Description of problem: Triggered upgrade from OCP3.3 to OCP3.4, upgrade will complete with no failure. but we found the docker-registry pod still use old version of docker-registry although the dc had been upgraded to the specified version(v3.4.0.25) . It seems the docker-registry can't be deployed due to the node is tagged as unscheable by the follow upgrade-node playbook. # oc get po docker-registry-2-3xu3t -o json | grep image "image": "openshift3/ose-docker-registry:v3.3.1.3", "imagePullPolicy": "IfNotPresent", "imagePullSecrets": [ "image": "openshift3/ose-docker-registry:v3.3.1.3", "imageID": "docker-pullable://virt-openshift-05.lab.eng.nay.redhat.com:5000/openshift3/ose-docker-registry@sha256:e81bd5ba741ad86f90ea4b03b64ea408e6416914309140508a6130317fd9d8bd", # oc get dc docker-registry -o json | grep image "image": "openshift3/ose-docker-registry:v3.4.0.25", "imagePullPolicy": "IfNotPresent", # oc status https://docker-registry-default.router.default.svc.cluster.local (passthrough) to pod port 5000-tcp (svc/docker-registry) dc/docker-registry deploys docker.io/openshift3/ose-docker-registry:v3.4.0.25 deployment #3 failed 17 hours ago: config change deployment #2 deployed 19 hours ago - 1 pod deployment #1 failed 19 hours ago: newer deployment was found running svc/kubernetes - 172.30.0.1 ports 443, 53->8053, 53->8053 https://registry-console-default.router.default.svc.cluster.local (passthrough) to pod port registry-console (svc/registry-console) dc/registry-console deploys registry.access.redhat.com/openshift3/registry-console:3.3 deployment #1 deployed 19 hours ago - 1 pod svc/router - 172.30.189.178 ports 80, 443, 1936 dc/router deploys docker.io/openshift3/ose-haproxy-router:v3.4.0.25 deployment #2 deployed 17 hours ago - 1 pod deployment #1 deployed 19 hours ago Version-Release number of selected component (if applicable): atomic-openshift-utils-3.4.23-1.git.0.317b2cd.el7.noarch How reproducible: sometimes Steps to Reproduce: 1.Containerized install HA OCP3.3 on rhel hosts.(3masters+1node) 2.Upgrade OCP3.3 to OCP3.4 Actual results: Upgrade will complete with no failure, and the dc was update, but docker-registry deploy failed. Expected results: Docker-registry should use to specified version image.

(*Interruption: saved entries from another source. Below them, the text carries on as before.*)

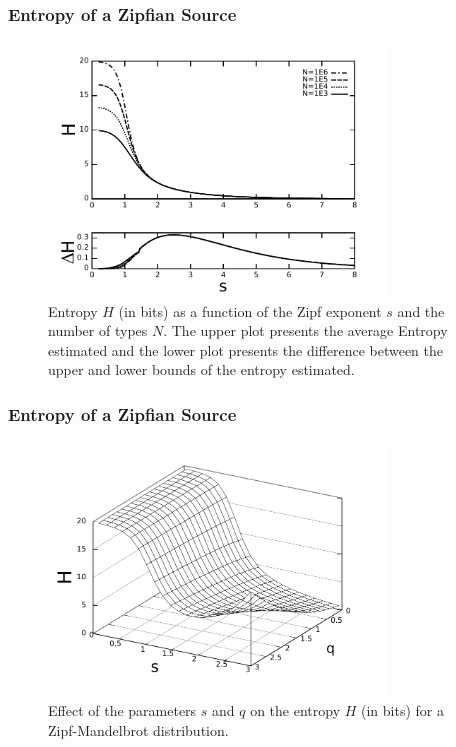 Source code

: \documentclass[notes]{beamer}
\begin{document}
\frame
{
  \frametitle{Entropy of a Zipfian Source}
  \vspace{-0.5cm}
  \begin{figure}[h]
  \centering
  \includegraphics[width=0.8\textwidth]{imagespresentation/entropy_N_s_limits_fulldh_pb2.pdf}
  \vspace{-0.2cm}
  \caption{\scriptsize Entropy $H$ (in bits) as a function of the Zipf exponent $s$ and the number of types $N$. The upper plot presents the average Entropy estimated and the lower plot presents the difference between the upper and lower bounds of the entropy estimated.}
  \label{fig:entropy_N_s}
  \end{figure}
}


\frame
{
  \frametitle{Entropy of a Zipfian Source}
  \vspace{-0.5cm}
  \begin{figure}[h]
  \centering
  \includegraphics[width=0.8\textwidth]{images/zipfmandelbrot_entropy_sq_surface.pdf}
  \caption{Effect of the parameters $s$ and $q$ on the entropy $H$ (in bits) for a Zipf-Mandelbrot distribution.}
  \label{fig:zipfmandelbrot_entropy_sq_surface}
  \end{figure}
}
\end{document}
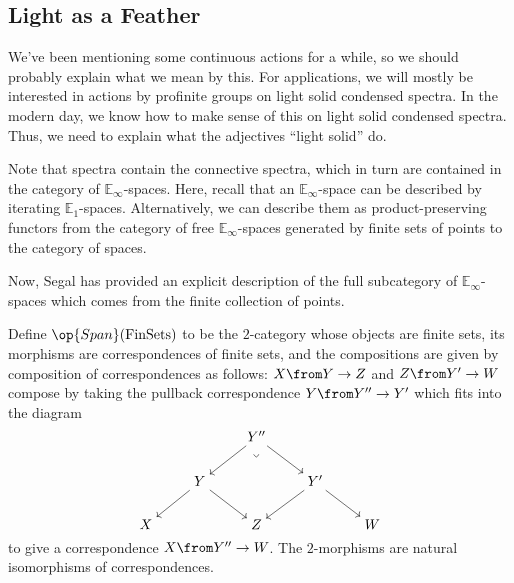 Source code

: \documentclass[../notes.tex]{subfiles}
\begin{document}
\subsection{Light as a Feather}
We've been mentioning some continuous actions for a while, so we should probably explain what we mean by this. For applications, we will mostly be interested in actions by profinite groups on light solid condensed spectra. In the modern day, we know how to make sense of this on light solid condensed spectra. Thus, we need to explain what the adjectives ``light solid'' do.
\begin{remark}
	Note that spectra contain the connective spectra, which in turn are contained in the category of $\mathbb E_\infty$-spaces. Here, recall that an $\mathbb E_\infty$-space can be described by iterating $\mathbb E_1$-spaces. Alternatively, we can describe them as product-preserving functors from the category of free $\mathbb E_\infty$-spaces generated by finite sets of points to the category of spaces.
\end{remark}
Now, Segal has provided an explicit description of the full subcategory of $\mathbb E_\infty$-spaces which comes from the finite collection of points.
\begin{definition}[spans]
	Define $\op{Span}(\mathrm{FinSets})$ to be the $2$-category whose objects are finite sets, its morphisms are correspondences of finite sets, and the compositions are given by composition of correspondences as follows: $X\from Y\to Z$ and $Z\from Y'\to W$ compose by taking the pullback correspondence $Y\from Y''\to Y'$ which fits into the diagram
	\[\begin{tikzcd}[cramped]
		&& {Y''} && \\
		& Y && {Y'} \\
		X && Z && W
		\arrow[from=1-3, to=2-2]
		\arrow[from=1-3, to=2-4]
		\arrow["\lrcorner"{anchor=center, pos=0.125, rotate=-45}, draw=none, from=1-3, to=3-3]
		\arrow[from=2-2, to=3-1]
		\arrow[from=2-2, to=3-3]
		\arrow[from=2-4, to=3-3]
		\arrow[from=2-4, to=3-5]
	\end{tikzcd}\]
	to give a correspondence $X\from Y''\to W$. The $2$-morphisms are natural isomorphisms of correspondences.
\end{definition}
\end{document}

Sometimes, router hit the same issue.
Could you provide the upgrade logs, demonstrate the node status (unschedulable), and include relevant logs from the failing deployment.
Additional question, did the upgrade fail once, then get run successfully afterwards?
(In reply to Devan Goodwin from comment #3) > Could you provide the upgrade logs, demonstrate the node status > (unschedulable), and include relevant logs from the failing deployment. upgrade.log is in attachment. From the log, it looks successfully upgrade. I guess it seems the docker-registry can't be deployed due to the node is tagged as unschedulable because "oc status" shows that docker-registry deployed failed as above comment#1, and then i found it would run "Update registry image to current version" in post_control_plane.yml and run "Mark unschedulable if host is a node" in following upgrade_nodes.yml.
Created attachment 1221039 [details] upgrade.log
(In reply to Devan Goodwin from comment #4) > Tried searching the master hosts above but it looks like the environment was > torn down, rpms are now 3.3. yes, the env had been re-build.
(In reply to Devan Goodwin from comment #5) > Additional question, did the upgrade fail once, then get run successfully > afterwards? No. Upgrade has been done successfully without re-run process or any fail.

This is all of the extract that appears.